_DIRECTIONS FOR THIS TASK_
Word for word, copy out the entries below, but not the pictures in them.

_STUDY MATERIAL_
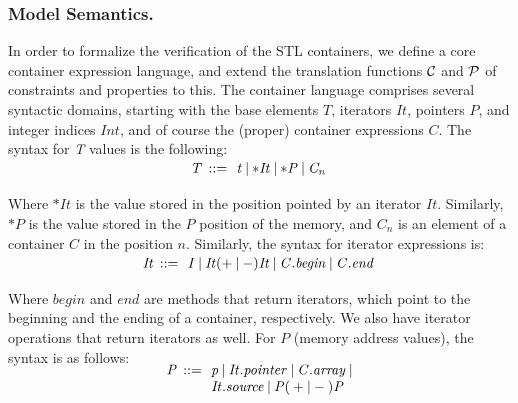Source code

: \documentclass[a4paper]{llncs}
\newcommand{\comment}[1]{}
\begin{document}
\subsubsection{Model Semantics.}

\comment{
Let us consider that a container model is composed
by five types of variables, which are: $I$, $C$,
$N$, $P$ and $T$. Let $I$ be an iterator that points
to a position in the container; $C$ be a container itself;
$N$ be a natural integer number used in the container
such as size, capacity and elements index; $P$ be
the memory address where $T$ is located; and $T$ be the
values stored in the container.
For convention, we assume that
$\left(c, v, d, l\right) \subset C, \{i, j, n\}
\subset N$ and $\{it1, it2\} \subset I$.}


In order to formalize the verification of the STL containers,
we define a core container expression language, and extend the translation
functions $\cal C$ and  $\cal P$ of constraints and properties to this.
The container language comprises several syntactic domains, starting with
the base elements $\mathit{T}$, iterators $\mathit{It}$, pointers $\mathit{P}$,
and integer indices $\mathit{Int}$, and of course the (proper)
container expressions $\mathit{C}$. The syntax for \emph{T} values is the following:
%
\[\begin{array}{r@{\:\:}c@{\:\:}l}\label{element-semantics}
\\[-5ex]
\mathit{T}   & ::= & \: \mathit{t} \: | \: \mathit{*It} \: | \: \mathit{*P} \: | \: \mathit{C_n} \:  \\
\end{array}
\]
%
Where $\mathit{*It}$ is the value stored in the position pointed
by an iterator $\mathit{It}$. Similarly, $\mathit{*P}$ is the value
stored in the $P$ position of the memory, and $\mathit{C_n}$ is
an element of a container $C$ in the position $n$.
Similarly, the syntax for iterator expressions is:
%
\[\begin{array}{r@{\:\:}c@{\:\:}l}\label{iterator-semantics}
\\[-5ex]
\mathit{It}   & ::= & \: \mathit{I} \: | \: \mathit{It} ( + \: | \: - ) \mathit{It} \: | \: \mathit{C.begin} \: | \: \mathit{C.end} \:  \\
\end{array}
\]
%
Where $begin$ and $end$ are methods
that return iterators, which point to the beginning
and the ending of a container, respectively. We also have
iterator operations that return iterators as well.
For $P$ (memory address values), the syntax is as follows:
%
\[\begin{array}{r@{\:\:}c@{\:\:}l}\label{pointer-semantics}
\\[-5ex]
\mathit{P}  & ::= & \: \mathit{p} \: | \: \mathit{It.pointer} \: | \: \mathit{C.array} \: | \\
            &     & \: \mathit{It.source} \: | \: \mathit{P}  ( \: + \: | \: - \: )  \textit{P} \: \\
\end{array}
\]
\end{document}
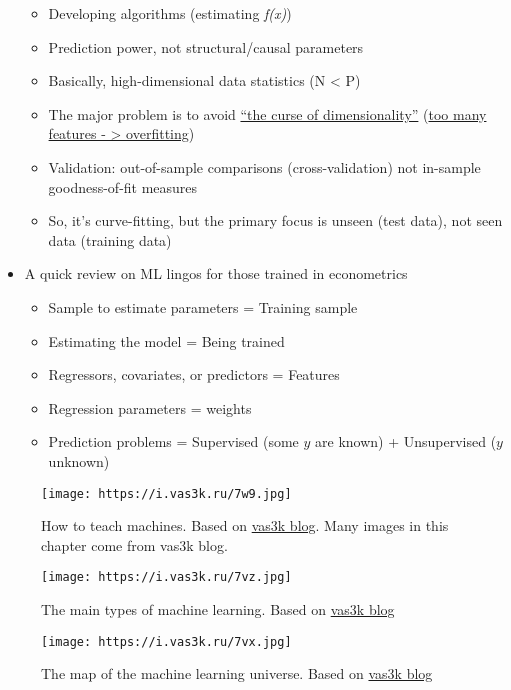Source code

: \documentclass[
]{book}
\begin{document}
\begin{itemize}
  \begin{itemize}
  \item
    Developing algorithms (estimating \emph{f(x)})
  \item
    Prediction power, not structural/causal parameters
  \item
    Basically, high-dimensional data statistics (N \textless{} P)
  \item
    The major problem is to avoid \href{https://en.wikipedia.org/wiki/Curse_of_dimensionality}{``the curse of dimensionality''} (\href{https://towardsdatascience.com/the-curse-of-dimensionality-50dc6e49aa1e}{too many features - \textgreater{} overfitting})
  \item
    Validation: out-of-sample comparisons (cross-validation) not in-sample goodness-of-fit measures
  \item
    So, it's curve-fitting, but the primary focus is unseen (test data), not seen data (training data)
  \end{itemize}
\item
  A quick review on ML lingos for those trained in econometrics

  \begin{itemize}
  \item
    Sample to estimate parameters = Training sample
  \item
    Estimating the model = Being trained
  \item
    Regressors, covariates, or predictors = Features
  \item
    Regression parameters = weights
  \item
    Prediction problems = Supervised (some \(y\) are known) + Unsupervised (\(y\) unknown)
  \end{itemize}
\end{itemize}

\begin{figure}
\centering
\texttt{[image: https://i.vas3k.ru/7w9.jpg]}
\caption{How to teach machines. Based on \href{https://vas3k.com/blog/machine_learning/}{vas3k blog}. Many images in this chapter come from vas3k blog.}
\end{figure}

\begin{figure}
\centering
\texttt{[image: https://i.vas3k.ru/7vz.jpg]}
\caption{The main types of machine learning. Based on \href{https://vas3k.com/blog/machine_learning/}{vas3k blog}}
\end{figure}

\begin{figure}
\centering
\texttt{[image: https://i.vas3k.ru/7vx.jpg]}
\caption{The map of the machine learning universe. Based on \href{https://vas3k.com/blog/machine_learning/}{vas3k blog}}
\end{figure}
\end{document}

_SOLUTION TO THE EXERCISE_
Source code

: \documentclass[a4paper]{llncs}
\newcommand{\comment}[1]{}
\begin{document}
\subsubsection{Model Semantics.}

\comment{
Let us consider that a container model is composed
by five types of variables, which are: $I$, $C$,
$N$, $P$ and $T$. Let $I$ be an iterator that points
to a position in the container; $C$ be a container itself;
$N$ be a natural integer number used in the container
such as size, capacity and elements index; $P$ be
the memory address where $T$ is located; and $T$ be the
values stored in the container.
For convention, we assume that
$\left(c, v, d, l\right) \subset C, \{i, j, n\}
\subset N$ and $\{it1, it2\} \subset I$.}


In order to formalize the verification of the STL containers,
we define a core container expression language, and extend the translation
functions $\cal C$ and  $\cal P$ of constraints and properties to this.
The container language comprises several syntactic domains, starting with
the base elements $\mathit{T}$, iterators $\mathit{It}$, pointers $\mathit{P}$,
and integer indices $\mathit{Int}$, and of course the (proper)
container expressions $\mathit{C}$. The syntax for \emph{T} values is the following:
%
\[\begin{array}{r@{\:\:}c@{\:\:}l}\label{element-semantics}
\\[-5ex]
\mathit{T}   & ::= & \: \mathit{t} \: | \: \mathit{*It} \: | \: \mathit{*P} \: | \: \mathit{C_n} \:  \\
\end{array}
\]
%
Where $\mathit{*It}$ is the value stored in the position pointed
by an iterator $\mathit{It}$. Similarly, $\mathit{*P}$ is the value
stored in the $P$ position of the memory, and $\mathit{C_n}$ is
an element of a container $C$ in the position $n$.
Similarly, the syntax for iterator expressions is:
%
\[\begin{array}{r@{\:\:}c@{\:\:}l}\label{iterator-semantics}
\\[-5ex]
\mathit{It}   & ::= & \: \mathit{I} \: | \: \mathit{It} ( + \: | \: - ) \mathit{It} \: | \: \mathit{C.begin} \: | \: \mathit{C.end} \:  \\
\end{array}
\]
%
Where $begin$ and $end$ are methods
that return iterators, which point to the beginning
and the ending of a container, respectively. We also have
iterator operations that return iterators as well.
For $P$ (memory address values), the syntax is as follows:
%
\[\begin{array}{r@{\:\:}c@{\:\:}l}\label{pointer-semantics}
\\[-5ex]
\mathit{P}  & ::= & \: \mathit{p} \: | \: \mathit{It.pointer} \: | \: \mathit{C.array} \: | \\
            &     & \: \mathit{It.source} \: | \: \mathit{P}  ( \: + \: | \: - \: )  \textit{P} \: \\
\end{array}
\]
\end{document}
Source code

: \documentclass[
]{book}
\begin{document}
\begin{itemize}
  \begin{itemize}
  \item
    Developing algorithms (estimating \emph{f(x)})
  \item
    Prediction power, not structural/causal parameters
  \item
    Basically, high-dimensional data statistics (N \textless{} P)
  \item
    The major problem is to avoid \href{https://en.wikipedia.org/wiki/Curse_of_dimensionality}{``the curse of dimensionality''} (\href{https://towardsdatascience.com/the-curse-of-dimensionality-50dc6e49aa1e}{too many features - \textgreater{} overfitting})
  \item
    Validation: out-of-sample comparisons (cross-validation) not in-sample goodness-of-fit measures
  \item
    So, it's curve-fitting, but the primary focus is unseen (test data), not seen data (training data)
  \end{itemize}
\item
  A quick review on ML lingos for those trained in econometrics

  \begin{itemize}
  \item
    Sample to estimate parameters = Training sample
  \item
    Estimating the model = Being trained
  \item
    Regressors, covariates, or predictors = Features
  \item
    Regression parameters = weights
  \item
    Prediction problems = Supervised (some \(y\) are known) + Unsupervised (\(y\) unknown)
  \end{itemize}
\end{itemize}

\begin{figure}
\centering
\texttt{[image: https://i.vas3k.ru/7w9.jpg]}
\caption{How to teach machines. Based on \href{https://vas3k.com/blog/machine_learning/}{vas3k blog}. Many images in this chapter come from vas3k blog.}
\end{figure}

\begin{figure}
\centering
\texttt{[image: https://i.vas3k.ru/7vz.jpg]}
\caption{The main types of machine learning. Based on \href{https://vas3k.com/blog/machine_learning/}{vas3k blog}}
\end{figure}

\begin{figure}
\centering
\texttt{[image: https://i.vas3k.ru/7vx.jpg]}
\caption{The map of the machine learning universe. Based on \href{https://vas3k.com/blog/machine_learning/}{vas3k blog}}
\end{figure}
\end{document}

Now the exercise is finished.